---
id: "question-measuring-cognitive-friction"
type: "open-question"
source_timestamps: ["§ The Business Consequences of Non-Diversity in Agentic Teams"]
tags: ["metrics", "evaluation"]
related: ["concept-cognitive-friction", "claim-diversity-improves-performance"]
resolutionPath: "Development of new AI evaluation metrics that score multi-agent interactions on creativity, problem-solving speed, and reduction of correlated errors."
sources: ["agentic"]
sourceVaultSlug: "hbr-seg-agentic"
originDay: 6
articleStem: "hbr-new-28-agent-teams-different-models"
sourceUrl: "https://hbr.org/2026/06/the-strongest-teams-of-ai-agents-will-be-built-using-different-models"
sourceTitle: "The Strongest Teams of AI Agents Will Be Built Using Different Models"
---
# How can enterprises quantitatively measure 'cognitive friction' in AI teams?

**Open question.** While the article cites studies showing diverse agent teams perform ~25% better (see [[claim-diversity-improves-performance]]), it provides **no framework** for a standard enterprise to measure whether its *specific* mix of models is generating productive [[concept-cognitive-friction]] versus merely generating conflicting, unusable outputs.

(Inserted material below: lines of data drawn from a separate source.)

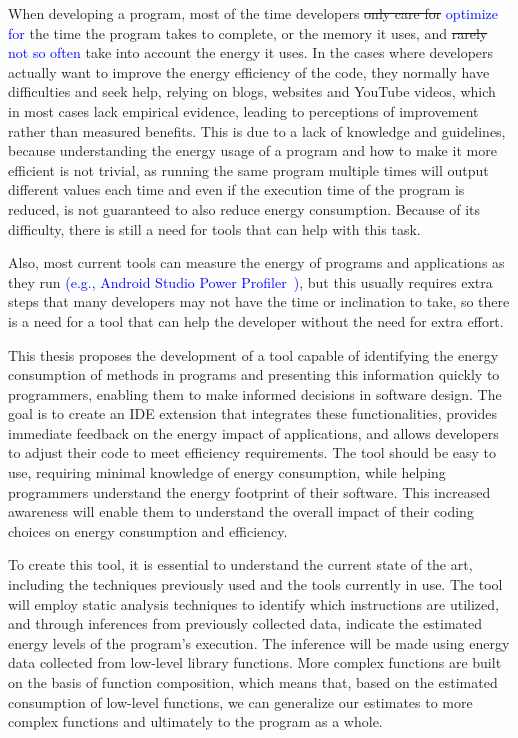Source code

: \documentclass[sigplan]{acmart}
\newcommand{\wnote}[1]{\textcolor{blue}{#1}}
\begin{document}
When developing a program, most of the time developers \st{only care for} \wnote{optimize for} the time the program takes to complete, or the memory it uses, and \st{rarely} \wnote{not so often} take into account the energy it uses. 
In the cases where developers actually want to improve the energy efficiency of the code, they normally have difficulties and seek help, relying on blogs, websites and YouTube videos, which in most cases lack empirical evidence, leading to perceptions of improvement rather than measured benefits\cite{10.1145/3154384}. This is due to a lack of knowledge and guidelines, because understanding the energy usage of a program and how to make it more efficient is not trivial, as running the same program multiple times will output different values each time and even if the execution time of the program is reduced, is not guaranteed to also reduce energy consumption. Because of its difficulty, there is still a need for tools that can help with this task\cite{10.1145/2597073.2597110}. 

Also, most current tools can measure the energy of programs and applications as they run \wnote{(e.g., Android Studio Power Profiler~\cite{android_power_profiler})}, but this usually requires extra steps that many developers may not have the time or inclination to take, so there is a need for a tool that can help the developer without the need for extra effort\cite{10.1145/3154384}.

This thesis proposes the development of a tool capable of identifying the energy consumption of methods in programs and presenting this information quickly to programmers, enabling them to make informed decisions in software design. The goal is to create an IDE extension that integrates these functionalities, provides immediate feedback on the energy impact of applications, and allows developers to adjust their code to meet efficiency requirements. The tool should be easy to use, requiring minimal knowledge of energy consumption, while helping programmers understand the energy footprint of their software. This increased awareness will enable them to understand the overall impact of their coding choices on energy consumption and efficiency.

To create this tool, it is essential to understand the current state of the art, including the techniques previously used and the tools currently in use. The tool will employ static analysis techniques to identify which instructions are utilized, and through inferences from previously collected data, indicate the estimated energy levels of the program's execution. The inference will be made using energy data collected from low-level library functions. More complex functions are built on the basis of function composition, which means that, based on the estimated consumption of low-level functions, we can generalize our estimates to more complex functions and ultimately to the program as a whole. 
\end{document}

**Resolution path:** Development of new AI evaluation metrics that score multi-agent interactions on **creativity, problem-solving speed, and reduction of correlated errors**.

**Enrichment note:** This gap maps onto active work in agent evaluation — Galileo, IBM, AWS, and ML Mastery describe metrics frameworks (task completion, tool usage, golden datasets, LLM-as-judge, human review), but none yet offer a standardized 'cognitive-friction' score. Structural diversity without rigorous evaluation may add complexity without guaranteed benefit, so this metric gap is consequential.